**Work request**
Print, exactly as they appear in the listing below, the lines from the line with "<p>设计思路<br>" to the line with "Conectores de soluciones", with both end lines kept.

**Input**
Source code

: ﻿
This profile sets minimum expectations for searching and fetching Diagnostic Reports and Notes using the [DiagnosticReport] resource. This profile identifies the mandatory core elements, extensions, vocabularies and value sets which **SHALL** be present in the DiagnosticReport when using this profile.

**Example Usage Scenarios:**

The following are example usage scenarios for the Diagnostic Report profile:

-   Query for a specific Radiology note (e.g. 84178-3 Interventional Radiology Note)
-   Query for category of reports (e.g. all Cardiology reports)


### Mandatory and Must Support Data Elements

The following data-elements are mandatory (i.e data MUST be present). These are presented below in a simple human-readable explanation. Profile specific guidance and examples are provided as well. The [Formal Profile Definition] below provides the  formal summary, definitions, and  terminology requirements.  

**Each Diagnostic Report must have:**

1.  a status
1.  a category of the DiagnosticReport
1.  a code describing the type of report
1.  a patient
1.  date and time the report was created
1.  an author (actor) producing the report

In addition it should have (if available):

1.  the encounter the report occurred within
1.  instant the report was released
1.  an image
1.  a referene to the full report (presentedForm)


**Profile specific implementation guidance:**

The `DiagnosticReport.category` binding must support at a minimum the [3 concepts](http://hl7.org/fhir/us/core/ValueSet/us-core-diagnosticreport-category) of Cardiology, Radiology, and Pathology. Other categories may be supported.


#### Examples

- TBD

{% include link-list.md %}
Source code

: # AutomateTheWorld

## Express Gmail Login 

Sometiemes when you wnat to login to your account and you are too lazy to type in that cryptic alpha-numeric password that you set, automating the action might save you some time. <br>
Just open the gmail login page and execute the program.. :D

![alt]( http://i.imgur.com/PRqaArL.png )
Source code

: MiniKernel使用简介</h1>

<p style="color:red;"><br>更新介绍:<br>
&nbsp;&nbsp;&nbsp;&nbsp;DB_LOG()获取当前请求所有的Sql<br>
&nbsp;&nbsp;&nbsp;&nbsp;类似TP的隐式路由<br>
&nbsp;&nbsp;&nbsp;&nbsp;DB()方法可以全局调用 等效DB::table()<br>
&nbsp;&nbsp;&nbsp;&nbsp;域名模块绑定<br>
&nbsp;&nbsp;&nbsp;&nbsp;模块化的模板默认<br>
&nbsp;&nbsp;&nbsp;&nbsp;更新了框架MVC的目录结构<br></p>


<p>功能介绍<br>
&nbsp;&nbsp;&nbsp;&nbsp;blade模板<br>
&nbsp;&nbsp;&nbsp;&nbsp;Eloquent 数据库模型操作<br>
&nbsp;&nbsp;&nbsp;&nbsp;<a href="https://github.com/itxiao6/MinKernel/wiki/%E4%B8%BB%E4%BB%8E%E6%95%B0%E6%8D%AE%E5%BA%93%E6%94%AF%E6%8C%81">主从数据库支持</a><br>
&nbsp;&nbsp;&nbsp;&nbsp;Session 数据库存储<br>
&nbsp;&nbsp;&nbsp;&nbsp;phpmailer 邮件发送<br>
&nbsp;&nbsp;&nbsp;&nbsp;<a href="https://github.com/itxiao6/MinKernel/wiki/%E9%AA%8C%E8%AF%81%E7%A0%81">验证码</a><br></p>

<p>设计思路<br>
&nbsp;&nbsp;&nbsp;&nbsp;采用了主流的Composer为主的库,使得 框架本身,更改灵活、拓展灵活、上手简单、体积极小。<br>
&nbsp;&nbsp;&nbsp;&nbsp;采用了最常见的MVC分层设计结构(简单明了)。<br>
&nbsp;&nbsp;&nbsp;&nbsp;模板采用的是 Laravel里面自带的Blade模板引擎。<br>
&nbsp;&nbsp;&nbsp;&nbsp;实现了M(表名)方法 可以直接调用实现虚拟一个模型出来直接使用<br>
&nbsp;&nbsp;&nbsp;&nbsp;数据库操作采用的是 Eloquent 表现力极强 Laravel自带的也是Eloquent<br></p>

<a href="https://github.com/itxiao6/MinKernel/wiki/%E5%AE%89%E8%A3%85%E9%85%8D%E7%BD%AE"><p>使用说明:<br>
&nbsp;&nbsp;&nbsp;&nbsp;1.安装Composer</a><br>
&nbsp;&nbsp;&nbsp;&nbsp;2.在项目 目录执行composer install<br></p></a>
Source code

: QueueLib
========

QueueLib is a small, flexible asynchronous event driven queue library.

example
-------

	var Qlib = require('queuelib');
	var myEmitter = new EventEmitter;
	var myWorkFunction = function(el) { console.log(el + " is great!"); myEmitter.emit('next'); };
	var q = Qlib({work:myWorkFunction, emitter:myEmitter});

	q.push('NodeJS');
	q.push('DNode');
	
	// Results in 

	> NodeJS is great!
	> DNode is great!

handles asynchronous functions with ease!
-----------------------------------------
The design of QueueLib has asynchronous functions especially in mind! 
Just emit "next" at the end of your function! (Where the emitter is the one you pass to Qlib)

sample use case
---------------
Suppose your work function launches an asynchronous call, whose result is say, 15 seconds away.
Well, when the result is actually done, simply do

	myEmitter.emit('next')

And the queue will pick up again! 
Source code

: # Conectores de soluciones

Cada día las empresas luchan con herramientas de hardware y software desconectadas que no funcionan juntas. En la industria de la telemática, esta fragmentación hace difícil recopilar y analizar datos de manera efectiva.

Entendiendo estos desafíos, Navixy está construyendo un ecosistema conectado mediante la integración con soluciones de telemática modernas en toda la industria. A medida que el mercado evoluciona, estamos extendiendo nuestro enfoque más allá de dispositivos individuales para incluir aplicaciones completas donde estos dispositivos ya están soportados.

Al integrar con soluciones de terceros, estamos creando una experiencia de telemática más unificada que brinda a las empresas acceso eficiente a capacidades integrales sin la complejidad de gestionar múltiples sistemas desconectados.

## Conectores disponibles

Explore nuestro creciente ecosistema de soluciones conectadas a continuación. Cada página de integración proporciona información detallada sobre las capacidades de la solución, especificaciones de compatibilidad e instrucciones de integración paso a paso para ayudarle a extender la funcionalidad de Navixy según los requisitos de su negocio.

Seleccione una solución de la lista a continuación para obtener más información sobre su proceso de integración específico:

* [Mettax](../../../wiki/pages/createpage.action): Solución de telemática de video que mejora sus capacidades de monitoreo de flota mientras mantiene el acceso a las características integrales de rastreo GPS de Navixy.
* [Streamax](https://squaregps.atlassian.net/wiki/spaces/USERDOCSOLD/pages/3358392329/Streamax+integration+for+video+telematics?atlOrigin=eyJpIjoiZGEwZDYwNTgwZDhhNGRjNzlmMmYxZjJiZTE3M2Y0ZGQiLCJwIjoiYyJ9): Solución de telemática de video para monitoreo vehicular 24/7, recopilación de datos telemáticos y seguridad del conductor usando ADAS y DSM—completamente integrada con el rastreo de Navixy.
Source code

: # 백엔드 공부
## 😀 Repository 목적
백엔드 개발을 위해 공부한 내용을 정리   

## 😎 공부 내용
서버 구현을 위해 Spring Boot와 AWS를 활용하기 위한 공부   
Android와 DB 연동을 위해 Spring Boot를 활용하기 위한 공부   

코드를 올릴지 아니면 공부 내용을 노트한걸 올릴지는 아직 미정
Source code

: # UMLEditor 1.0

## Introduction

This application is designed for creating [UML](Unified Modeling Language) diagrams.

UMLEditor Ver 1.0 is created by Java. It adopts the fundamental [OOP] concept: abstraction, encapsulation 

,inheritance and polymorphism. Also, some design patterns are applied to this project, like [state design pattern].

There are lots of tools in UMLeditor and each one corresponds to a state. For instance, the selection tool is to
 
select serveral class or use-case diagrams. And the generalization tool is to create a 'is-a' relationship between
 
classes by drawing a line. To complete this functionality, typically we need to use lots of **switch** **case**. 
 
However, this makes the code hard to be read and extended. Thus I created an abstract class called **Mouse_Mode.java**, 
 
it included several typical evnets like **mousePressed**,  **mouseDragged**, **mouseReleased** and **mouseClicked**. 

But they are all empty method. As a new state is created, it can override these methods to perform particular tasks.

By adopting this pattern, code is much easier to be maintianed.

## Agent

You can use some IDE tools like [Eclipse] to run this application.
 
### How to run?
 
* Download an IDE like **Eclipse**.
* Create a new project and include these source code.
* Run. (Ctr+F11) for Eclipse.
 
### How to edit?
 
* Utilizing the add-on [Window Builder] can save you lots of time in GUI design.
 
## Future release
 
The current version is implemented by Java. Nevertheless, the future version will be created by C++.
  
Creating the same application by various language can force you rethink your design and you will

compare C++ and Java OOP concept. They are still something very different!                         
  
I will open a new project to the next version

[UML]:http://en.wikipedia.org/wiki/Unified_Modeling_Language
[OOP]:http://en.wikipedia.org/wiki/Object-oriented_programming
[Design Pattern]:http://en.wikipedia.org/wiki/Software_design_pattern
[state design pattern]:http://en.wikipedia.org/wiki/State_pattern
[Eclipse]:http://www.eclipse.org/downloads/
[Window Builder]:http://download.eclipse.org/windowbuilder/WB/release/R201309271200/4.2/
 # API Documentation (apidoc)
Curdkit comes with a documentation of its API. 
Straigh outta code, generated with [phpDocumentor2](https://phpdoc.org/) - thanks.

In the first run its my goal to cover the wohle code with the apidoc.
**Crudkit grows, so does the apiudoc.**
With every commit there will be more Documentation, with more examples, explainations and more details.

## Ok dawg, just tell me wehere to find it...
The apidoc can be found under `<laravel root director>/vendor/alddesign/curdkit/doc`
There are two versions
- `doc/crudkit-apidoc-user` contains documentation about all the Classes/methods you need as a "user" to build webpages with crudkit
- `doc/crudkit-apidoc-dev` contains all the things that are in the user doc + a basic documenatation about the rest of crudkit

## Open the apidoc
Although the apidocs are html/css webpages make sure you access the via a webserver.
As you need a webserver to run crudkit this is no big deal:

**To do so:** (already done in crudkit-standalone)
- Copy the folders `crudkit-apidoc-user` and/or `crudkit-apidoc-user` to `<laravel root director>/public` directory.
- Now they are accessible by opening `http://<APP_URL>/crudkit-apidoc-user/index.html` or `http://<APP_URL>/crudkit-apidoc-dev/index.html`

**Expected answer**
<p>设计思路<br>
&nbsp;&nbsp;&nbsp;&nbsp;采用了主流的Composer为主的库,使得 框架本身,更改灵活、拓展灵活、上手简单、体积极小。<br>
&nbsp;&nbsp;&nbsp;&nbsp;采用了最常见的MVC分层设计结构(简单明了)。<br>
&nbsp;&nbsp;&nbsp;&nbsp;模板采用的是 Laravel里面自带的Blade模板引擎。<br>
&nbsp;&nbsp;&nbsp;&nbsp;实现了M(表名)方法 可以直接调用实现虚拟一个模型出来直接使用<br>
&nbsp;&nbsp;&nbsp;&nbsp;数据库操作采用的是 Eloquent 表现力极强 Laravel自带的也是Eloquent<br></p>

<a href="https://github.com/itxiao6/MinKernel/wiki/%E5%AE%89%E8%A3%85%E9%85%8D%E7%BD%AE"><p>使用说明:<br>
&nbsp;&nbsp;&nbsp;&nbsp;1.安装Composer</a><br>
&nbsp;&nbsp;&nbsp;&nbsp;2.在项目 目录执行composer install<br></p></a>
Source code

: QueueLib
========

QueueLib is a small, flexible asynchronous event driven queue library.

example
-------

	var Qlib = require('queuelib');
	var myEmitter = new EventEmitter;
	var myWorkFunction = function(el) { console.log(el + " is great!"); myEmitter.emit('next'); };
	var q = Qlib({work:myWorkFunction, emitter:myEmitter});

	q.push('NodeJS');
	q.push('DNode');
	
	// Results in 

	> NodeJS is great!
	> DNode is great!

handles asynchronous functions with ease!
-----------------------------------------
The design of QueueLib has asynchronous functions especially in mind! 
Just emit "next" at the end of your function! (Where the emitter is the one you pass to Qlib)

sample use case
---------------
Suppose your work function launches an asynchronous call, whose result is say, 15 seconds away.
Well, when the result is actually done, simply do

	myEmitter.emit('next')

And the queue will pick up again! 
Source code

: # Conectores de soluciones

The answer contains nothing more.